* [EXERCISE REQUIREMENTS] Repeat exactly, and only, the lines from the line containing "## Add homebridge to homekit" through the last line of the records below, including both.
########
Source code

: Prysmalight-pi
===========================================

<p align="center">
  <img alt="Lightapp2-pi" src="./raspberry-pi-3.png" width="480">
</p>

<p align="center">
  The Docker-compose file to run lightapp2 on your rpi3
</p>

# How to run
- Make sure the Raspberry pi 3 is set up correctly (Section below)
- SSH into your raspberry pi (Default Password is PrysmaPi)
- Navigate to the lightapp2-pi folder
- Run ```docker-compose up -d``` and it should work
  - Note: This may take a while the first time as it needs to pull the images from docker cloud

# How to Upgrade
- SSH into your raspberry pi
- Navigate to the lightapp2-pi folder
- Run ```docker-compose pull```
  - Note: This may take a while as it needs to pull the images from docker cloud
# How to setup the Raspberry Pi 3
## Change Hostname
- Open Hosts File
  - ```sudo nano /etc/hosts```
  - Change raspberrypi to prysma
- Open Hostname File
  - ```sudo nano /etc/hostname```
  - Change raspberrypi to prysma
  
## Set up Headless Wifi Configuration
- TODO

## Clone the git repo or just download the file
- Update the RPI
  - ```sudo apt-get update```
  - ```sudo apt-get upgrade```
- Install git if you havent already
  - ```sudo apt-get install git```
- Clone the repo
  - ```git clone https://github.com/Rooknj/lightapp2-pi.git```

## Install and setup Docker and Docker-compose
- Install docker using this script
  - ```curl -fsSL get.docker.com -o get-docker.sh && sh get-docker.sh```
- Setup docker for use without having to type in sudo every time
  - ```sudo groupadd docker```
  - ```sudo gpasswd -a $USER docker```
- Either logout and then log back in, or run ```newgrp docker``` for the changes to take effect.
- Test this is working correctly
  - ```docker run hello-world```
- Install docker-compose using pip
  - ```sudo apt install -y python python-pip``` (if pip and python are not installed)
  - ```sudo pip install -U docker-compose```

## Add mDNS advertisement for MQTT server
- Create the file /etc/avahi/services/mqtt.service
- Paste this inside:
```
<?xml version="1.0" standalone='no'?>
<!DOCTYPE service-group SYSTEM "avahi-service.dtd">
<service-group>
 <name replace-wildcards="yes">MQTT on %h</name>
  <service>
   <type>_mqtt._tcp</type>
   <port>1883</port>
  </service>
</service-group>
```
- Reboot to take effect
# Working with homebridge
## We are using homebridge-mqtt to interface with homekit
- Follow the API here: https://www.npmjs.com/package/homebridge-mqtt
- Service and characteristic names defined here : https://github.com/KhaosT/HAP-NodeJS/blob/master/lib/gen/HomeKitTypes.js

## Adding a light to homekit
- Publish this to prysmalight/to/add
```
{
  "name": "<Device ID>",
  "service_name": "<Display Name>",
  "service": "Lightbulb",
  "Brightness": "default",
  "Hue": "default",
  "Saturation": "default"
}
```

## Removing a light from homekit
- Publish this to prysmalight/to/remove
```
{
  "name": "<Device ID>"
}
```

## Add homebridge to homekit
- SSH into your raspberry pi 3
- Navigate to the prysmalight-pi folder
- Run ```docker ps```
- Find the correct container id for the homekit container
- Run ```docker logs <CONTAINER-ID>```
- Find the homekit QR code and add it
########
* [ANSWER SPACE]
## Add homebridge to homekit
- SSH into your raspberry pi 3
- Navigate to the prysmalight-pi folder
- Run ```docker ps```
- Find the correct container id for the homekit container
- Run ```docker logs <CONTAINER-ID>```
- Find the homekit QR code and add it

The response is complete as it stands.